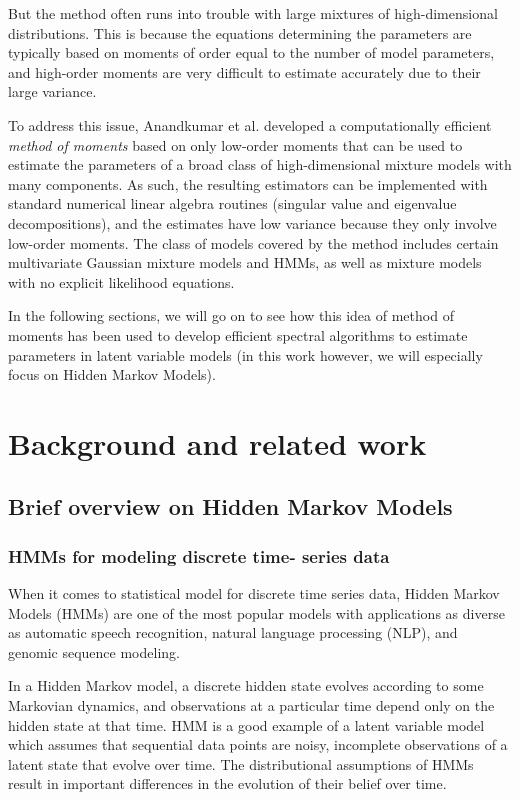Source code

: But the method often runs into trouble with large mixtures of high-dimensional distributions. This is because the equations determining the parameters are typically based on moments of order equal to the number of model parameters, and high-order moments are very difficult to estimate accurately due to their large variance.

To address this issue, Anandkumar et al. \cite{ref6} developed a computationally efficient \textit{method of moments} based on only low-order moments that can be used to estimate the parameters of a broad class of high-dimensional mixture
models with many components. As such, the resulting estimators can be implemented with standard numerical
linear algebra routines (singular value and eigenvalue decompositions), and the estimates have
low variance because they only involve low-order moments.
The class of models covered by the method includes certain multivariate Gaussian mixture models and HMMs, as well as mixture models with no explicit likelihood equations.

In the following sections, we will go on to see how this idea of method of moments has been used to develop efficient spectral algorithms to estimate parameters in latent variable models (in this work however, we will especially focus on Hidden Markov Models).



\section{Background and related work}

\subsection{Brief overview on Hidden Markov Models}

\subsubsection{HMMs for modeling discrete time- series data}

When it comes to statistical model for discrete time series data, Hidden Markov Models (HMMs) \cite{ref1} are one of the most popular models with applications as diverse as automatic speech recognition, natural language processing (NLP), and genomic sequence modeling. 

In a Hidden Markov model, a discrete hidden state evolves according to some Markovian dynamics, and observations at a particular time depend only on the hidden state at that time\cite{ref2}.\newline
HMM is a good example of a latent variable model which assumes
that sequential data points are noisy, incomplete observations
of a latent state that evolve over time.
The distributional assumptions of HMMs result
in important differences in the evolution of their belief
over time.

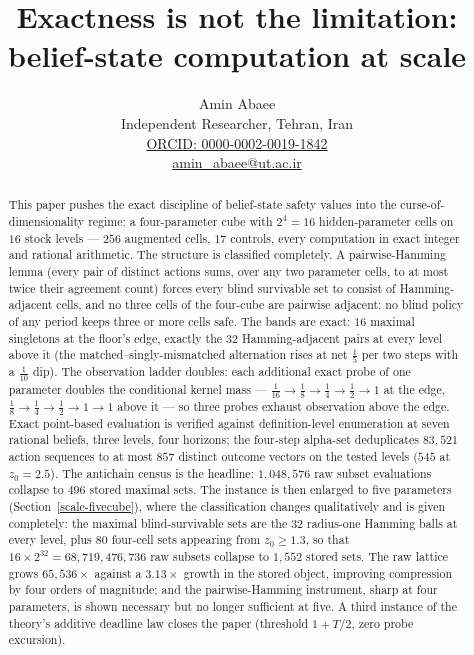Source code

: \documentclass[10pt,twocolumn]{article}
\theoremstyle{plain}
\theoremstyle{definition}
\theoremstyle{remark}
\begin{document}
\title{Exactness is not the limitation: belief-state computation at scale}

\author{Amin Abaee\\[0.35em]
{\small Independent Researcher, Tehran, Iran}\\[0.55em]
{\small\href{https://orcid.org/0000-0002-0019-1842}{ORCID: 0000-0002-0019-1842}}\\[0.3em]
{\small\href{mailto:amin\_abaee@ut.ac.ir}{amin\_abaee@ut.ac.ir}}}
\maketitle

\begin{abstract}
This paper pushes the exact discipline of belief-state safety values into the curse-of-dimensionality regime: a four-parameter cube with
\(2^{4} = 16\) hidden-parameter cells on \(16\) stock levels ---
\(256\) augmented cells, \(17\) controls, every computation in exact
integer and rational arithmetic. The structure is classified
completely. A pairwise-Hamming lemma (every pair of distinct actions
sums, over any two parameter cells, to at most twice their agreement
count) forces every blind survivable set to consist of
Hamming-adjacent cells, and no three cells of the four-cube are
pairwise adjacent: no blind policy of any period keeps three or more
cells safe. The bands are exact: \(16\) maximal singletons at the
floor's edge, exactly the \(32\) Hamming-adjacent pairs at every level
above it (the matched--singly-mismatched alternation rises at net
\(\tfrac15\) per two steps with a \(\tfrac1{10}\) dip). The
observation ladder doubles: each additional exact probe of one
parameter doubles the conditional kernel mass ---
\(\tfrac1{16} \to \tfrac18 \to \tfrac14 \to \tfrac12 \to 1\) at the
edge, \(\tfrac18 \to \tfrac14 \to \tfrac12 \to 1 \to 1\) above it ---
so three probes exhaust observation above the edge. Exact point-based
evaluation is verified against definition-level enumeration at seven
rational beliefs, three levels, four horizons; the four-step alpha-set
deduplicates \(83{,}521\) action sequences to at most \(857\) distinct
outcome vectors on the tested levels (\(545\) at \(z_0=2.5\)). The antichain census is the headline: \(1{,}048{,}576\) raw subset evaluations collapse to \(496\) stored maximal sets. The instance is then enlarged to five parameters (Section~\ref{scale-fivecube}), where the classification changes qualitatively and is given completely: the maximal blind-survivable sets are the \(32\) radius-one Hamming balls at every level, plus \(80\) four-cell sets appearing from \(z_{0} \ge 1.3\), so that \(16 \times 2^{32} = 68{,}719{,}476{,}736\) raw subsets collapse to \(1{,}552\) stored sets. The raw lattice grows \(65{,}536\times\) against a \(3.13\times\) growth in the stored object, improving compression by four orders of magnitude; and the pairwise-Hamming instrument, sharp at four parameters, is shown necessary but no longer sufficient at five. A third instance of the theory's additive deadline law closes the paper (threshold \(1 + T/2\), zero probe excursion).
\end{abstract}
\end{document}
━━━━━━━━━━
■ TASK DETAILS ■
Please go through the data above and copy each line containing the word "equations".

■ WRITTEN SOLUTION ■
: But the method often runs into trouble with large mixtures of high-dimensional distributions. This is because the equations determining the parameters are typically based on moments of order equal to the number of model parameters, and high-order moments are very difficult to estimate accurately due to their large variance.
The class of models covered by the method includes certain multivariate Gaussian mixture models and HMMs, as well as mixture models with no explicit likelihood equations.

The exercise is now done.